(Beginning of Material provided)
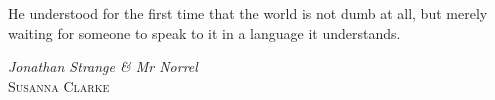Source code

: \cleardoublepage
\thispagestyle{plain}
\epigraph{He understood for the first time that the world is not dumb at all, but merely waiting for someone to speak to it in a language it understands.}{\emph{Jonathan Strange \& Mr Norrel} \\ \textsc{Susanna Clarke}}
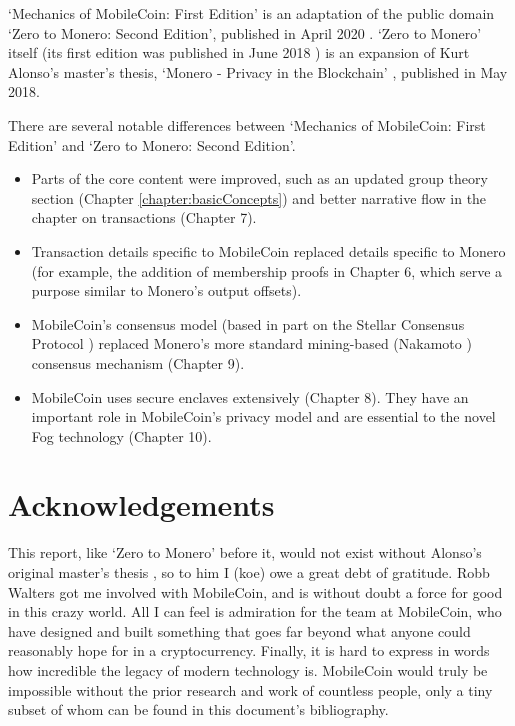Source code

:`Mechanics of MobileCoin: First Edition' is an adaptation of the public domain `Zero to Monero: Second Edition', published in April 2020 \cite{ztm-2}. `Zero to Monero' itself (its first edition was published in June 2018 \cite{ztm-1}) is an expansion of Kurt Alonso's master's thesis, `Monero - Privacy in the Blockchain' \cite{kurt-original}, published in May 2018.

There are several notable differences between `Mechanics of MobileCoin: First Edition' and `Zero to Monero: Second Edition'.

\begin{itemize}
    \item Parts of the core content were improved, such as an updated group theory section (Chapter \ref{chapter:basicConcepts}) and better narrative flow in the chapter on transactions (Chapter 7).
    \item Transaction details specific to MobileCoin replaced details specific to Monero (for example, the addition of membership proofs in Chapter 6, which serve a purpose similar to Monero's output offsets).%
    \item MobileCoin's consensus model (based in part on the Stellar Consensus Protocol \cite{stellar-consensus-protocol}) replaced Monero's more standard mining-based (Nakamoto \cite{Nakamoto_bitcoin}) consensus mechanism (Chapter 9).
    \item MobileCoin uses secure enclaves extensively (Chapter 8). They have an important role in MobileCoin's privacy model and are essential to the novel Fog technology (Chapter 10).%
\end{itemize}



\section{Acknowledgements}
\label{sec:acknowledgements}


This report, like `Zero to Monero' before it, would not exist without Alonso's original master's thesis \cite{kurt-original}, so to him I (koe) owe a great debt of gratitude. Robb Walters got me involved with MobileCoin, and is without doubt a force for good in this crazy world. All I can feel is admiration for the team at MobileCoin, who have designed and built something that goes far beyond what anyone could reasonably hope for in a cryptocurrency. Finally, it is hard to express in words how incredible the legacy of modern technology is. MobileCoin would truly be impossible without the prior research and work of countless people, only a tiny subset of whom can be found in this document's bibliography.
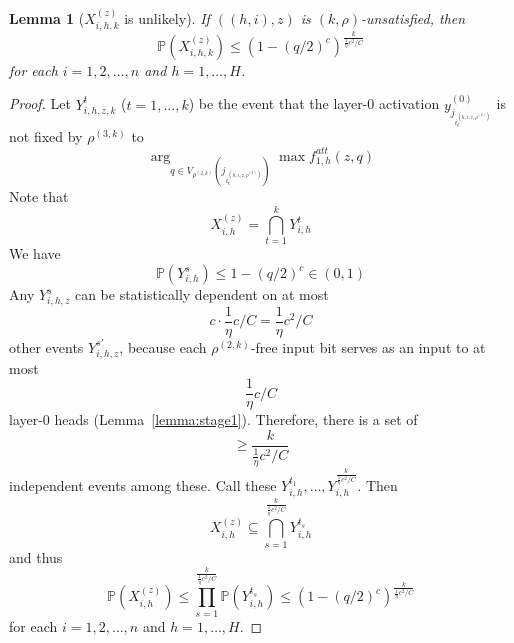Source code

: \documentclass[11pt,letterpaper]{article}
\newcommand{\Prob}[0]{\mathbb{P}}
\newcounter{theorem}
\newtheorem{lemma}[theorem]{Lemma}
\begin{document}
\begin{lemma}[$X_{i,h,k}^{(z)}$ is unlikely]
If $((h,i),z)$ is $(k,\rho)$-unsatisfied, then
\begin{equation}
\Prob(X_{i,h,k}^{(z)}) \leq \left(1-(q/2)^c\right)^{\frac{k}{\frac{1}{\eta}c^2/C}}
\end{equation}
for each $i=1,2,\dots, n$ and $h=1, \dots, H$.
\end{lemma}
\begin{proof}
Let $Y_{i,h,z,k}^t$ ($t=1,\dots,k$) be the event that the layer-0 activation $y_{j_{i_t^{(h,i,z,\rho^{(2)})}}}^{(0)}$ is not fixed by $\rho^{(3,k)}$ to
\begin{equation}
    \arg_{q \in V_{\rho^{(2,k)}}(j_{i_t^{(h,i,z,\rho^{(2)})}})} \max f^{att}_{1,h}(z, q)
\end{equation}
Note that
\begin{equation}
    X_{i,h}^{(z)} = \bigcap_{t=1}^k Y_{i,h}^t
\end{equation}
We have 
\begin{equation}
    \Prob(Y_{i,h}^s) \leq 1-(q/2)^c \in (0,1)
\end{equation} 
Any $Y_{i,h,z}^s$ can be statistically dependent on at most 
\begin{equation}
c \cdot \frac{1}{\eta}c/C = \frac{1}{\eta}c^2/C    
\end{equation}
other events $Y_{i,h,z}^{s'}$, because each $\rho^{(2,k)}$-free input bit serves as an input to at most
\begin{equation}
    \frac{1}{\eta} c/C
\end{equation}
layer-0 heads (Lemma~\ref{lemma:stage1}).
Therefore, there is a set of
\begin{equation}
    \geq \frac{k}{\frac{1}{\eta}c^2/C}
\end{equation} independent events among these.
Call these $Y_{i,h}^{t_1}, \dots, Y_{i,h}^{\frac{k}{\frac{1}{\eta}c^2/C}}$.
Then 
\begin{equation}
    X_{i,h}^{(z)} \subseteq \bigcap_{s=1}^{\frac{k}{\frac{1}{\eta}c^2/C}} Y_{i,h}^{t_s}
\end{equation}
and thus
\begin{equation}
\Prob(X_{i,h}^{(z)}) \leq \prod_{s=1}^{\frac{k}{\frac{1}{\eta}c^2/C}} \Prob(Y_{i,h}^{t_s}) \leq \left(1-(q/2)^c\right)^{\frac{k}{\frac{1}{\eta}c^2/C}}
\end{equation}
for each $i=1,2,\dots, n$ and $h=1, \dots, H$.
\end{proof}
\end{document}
(End of Material provided)
(Beginning of Material provided)
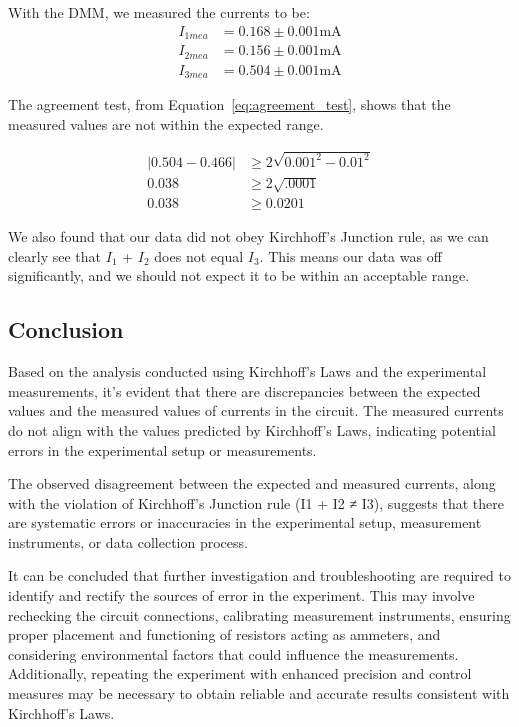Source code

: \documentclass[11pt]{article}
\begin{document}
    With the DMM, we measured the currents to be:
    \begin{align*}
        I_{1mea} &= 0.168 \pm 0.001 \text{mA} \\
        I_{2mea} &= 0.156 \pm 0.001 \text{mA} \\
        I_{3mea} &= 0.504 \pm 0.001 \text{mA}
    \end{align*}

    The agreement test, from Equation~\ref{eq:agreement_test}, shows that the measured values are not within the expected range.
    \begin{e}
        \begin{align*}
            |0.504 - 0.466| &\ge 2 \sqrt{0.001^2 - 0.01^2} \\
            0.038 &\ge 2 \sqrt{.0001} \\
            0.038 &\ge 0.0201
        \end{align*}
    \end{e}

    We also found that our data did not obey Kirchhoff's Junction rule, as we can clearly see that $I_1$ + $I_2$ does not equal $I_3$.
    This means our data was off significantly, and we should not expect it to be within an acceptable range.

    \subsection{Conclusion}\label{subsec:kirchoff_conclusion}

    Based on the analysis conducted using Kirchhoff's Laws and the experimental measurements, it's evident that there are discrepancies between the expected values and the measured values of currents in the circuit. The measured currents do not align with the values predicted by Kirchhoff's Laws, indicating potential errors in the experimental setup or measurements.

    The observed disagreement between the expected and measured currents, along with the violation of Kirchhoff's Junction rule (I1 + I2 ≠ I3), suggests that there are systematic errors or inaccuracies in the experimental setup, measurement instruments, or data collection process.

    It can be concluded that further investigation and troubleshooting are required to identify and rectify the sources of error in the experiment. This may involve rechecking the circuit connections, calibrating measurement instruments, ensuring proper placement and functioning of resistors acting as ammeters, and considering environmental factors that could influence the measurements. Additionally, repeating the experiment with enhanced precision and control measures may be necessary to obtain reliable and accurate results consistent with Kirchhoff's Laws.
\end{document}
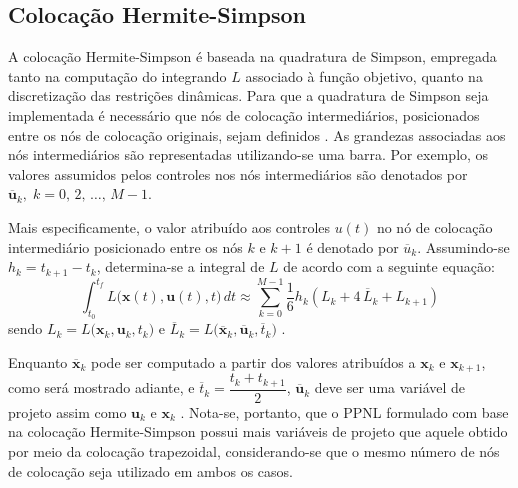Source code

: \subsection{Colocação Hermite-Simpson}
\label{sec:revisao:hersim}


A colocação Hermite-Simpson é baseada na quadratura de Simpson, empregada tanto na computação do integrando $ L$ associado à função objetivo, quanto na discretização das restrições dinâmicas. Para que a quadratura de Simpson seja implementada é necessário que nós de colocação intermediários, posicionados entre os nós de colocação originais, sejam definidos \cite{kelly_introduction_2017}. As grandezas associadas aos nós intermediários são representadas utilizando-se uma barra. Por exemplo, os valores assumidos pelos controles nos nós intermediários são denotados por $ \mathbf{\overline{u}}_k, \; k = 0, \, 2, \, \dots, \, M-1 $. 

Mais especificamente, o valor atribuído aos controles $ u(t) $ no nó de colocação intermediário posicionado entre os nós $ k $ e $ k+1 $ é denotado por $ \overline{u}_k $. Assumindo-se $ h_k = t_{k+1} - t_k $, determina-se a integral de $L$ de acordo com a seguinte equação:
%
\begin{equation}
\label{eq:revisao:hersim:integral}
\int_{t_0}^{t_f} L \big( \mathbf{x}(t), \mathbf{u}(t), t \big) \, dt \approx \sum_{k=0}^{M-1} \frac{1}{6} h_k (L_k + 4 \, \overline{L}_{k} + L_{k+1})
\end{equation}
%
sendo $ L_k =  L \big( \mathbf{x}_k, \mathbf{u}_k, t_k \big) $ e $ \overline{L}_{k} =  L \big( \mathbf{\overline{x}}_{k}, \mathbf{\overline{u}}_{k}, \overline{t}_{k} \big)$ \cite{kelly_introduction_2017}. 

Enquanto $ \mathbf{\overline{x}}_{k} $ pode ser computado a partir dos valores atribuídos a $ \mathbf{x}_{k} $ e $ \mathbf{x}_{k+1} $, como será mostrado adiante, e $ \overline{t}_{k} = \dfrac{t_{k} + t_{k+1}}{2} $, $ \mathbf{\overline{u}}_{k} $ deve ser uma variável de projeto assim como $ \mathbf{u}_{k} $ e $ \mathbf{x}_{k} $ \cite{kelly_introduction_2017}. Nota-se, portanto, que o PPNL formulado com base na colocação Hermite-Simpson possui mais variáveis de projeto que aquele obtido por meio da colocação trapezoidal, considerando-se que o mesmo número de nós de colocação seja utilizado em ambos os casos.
(End of Material provided)
(Beginning of Material provided)
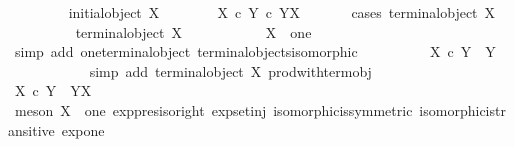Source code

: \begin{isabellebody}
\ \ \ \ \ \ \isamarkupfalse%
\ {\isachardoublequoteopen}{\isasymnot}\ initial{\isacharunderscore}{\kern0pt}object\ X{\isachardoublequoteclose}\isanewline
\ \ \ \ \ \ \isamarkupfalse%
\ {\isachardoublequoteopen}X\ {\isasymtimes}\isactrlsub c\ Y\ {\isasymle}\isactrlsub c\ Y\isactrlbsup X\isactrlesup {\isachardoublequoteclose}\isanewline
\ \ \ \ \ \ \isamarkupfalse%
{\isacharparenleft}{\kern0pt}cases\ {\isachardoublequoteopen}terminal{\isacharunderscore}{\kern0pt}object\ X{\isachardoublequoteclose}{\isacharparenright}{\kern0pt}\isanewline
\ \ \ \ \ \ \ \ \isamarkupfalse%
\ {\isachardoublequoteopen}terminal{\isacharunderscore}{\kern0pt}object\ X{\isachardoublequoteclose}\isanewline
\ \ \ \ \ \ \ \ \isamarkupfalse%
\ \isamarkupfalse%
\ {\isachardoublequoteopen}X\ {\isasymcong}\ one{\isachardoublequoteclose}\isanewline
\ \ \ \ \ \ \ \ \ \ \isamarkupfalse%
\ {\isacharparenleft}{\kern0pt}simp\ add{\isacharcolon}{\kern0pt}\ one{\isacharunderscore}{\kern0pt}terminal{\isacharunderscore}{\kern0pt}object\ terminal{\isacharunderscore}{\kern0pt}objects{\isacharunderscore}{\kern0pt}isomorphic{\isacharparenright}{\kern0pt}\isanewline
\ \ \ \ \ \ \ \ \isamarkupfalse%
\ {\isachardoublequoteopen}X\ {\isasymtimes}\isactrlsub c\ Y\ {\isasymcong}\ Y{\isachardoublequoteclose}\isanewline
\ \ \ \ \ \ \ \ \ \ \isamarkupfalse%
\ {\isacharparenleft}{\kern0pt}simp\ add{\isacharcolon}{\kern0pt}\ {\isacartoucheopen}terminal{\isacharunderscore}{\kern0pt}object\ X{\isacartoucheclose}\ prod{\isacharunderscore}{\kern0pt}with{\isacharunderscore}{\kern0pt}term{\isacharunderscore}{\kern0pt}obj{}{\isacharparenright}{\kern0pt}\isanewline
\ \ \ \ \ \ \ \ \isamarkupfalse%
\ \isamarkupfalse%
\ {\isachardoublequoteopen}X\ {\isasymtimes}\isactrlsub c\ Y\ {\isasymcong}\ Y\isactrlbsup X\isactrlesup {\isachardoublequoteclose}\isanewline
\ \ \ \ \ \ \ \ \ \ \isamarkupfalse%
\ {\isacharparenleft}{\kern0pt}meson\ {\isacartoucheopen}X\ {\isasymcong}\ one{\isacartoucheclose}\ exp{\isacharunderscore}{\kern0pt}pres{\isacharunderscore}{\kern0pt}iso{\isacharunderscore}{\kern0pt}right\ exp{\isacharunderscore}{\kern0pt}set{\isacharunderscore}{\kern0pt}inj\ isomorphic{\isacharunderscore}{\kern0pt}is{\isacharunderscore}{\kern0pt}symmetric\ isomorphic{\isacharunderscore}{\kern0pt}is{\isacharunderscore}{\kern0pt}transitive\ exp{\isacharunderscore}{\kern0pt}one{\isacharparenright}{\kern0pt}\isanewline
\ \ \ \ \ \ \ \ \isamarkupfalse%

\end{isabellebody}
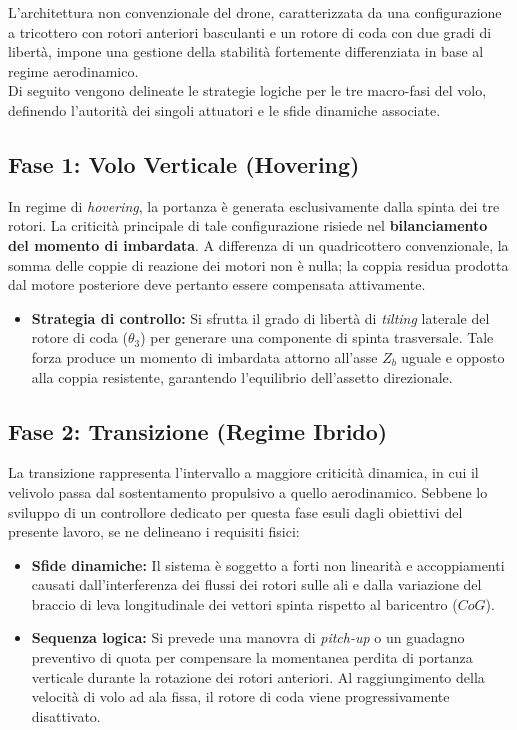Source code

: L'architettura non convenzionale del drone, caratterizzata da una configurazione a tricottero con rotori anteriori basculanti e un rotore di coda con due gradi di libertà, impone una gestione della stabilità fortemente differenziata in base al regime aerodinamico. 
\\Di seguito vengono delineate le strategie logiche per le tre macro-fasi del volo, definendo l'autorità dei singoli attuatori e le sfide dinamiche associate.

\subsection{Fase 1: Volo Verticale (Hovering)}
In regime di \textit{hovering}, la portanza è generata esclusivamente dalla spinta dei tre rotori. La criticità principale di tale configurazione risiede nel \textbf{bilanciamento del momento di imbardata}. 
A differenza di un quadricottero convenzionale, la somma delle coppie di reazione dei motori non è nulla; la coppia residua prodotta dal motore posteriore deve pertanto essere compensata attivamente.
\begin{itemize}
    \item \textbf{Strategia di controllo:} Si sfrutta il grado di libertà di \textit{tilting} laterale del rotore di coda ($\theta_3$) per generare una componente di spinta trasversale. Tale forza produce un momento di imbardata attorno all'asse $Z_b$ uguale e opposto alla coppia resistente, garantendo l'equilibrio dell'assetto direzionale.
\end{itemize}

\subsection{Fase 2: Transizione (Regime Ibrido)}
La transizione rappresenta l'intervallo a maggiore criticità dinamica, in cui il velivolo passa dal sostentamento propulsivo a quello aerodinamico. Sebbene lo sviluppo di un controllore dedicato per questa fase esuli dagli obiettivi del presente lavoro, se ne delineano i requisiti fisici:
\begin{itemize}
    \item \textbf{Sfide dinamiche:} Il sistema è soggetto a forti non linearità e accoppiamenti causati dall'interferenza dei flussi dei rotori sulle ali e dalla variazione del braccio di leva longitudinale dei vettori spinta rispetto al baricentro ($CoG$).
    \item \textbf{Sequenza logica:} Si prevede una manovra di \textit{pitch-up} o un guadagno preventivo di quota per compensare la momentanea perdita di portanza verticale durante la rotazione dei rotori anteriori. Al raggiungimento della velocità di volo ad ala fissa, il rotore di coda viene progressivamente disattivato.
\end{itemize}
(End of Material provided)
Exercise brief | List every line from the entries above in which "spinta" appears.

Output for this exercise |
In regime di \textit{hovering}, la portanza è generata esclusivamente dalla spinta dei tre rotori. La criticità principale di tale configurazione risiede nel \textbf{bilanciamento del momento di imbardata}. 
    \item \textbf{Strategia di controllo:} Si sfrutta il grado di libertà di \textit{tilting} laterale del rotore di coda ($\theta_3$) per generare una componente di spinta trasversale. Tale forza produce un momento di imbardata attorno all'asse $Z_b$ uguale e opposto alla coppia resistente, garantendo l'equilibrio dell'assetto direzionale.
    \item \textbf{Sfide dinamiche:} Il sistema è soggetto a forti non linearità e accoppiamenti causati dall'interferenza dei flussi dei rotori sulle ali e dalla variazione del braccio di leva longitudinale dei vettori spinta rispetto al baricentro ($CoG$).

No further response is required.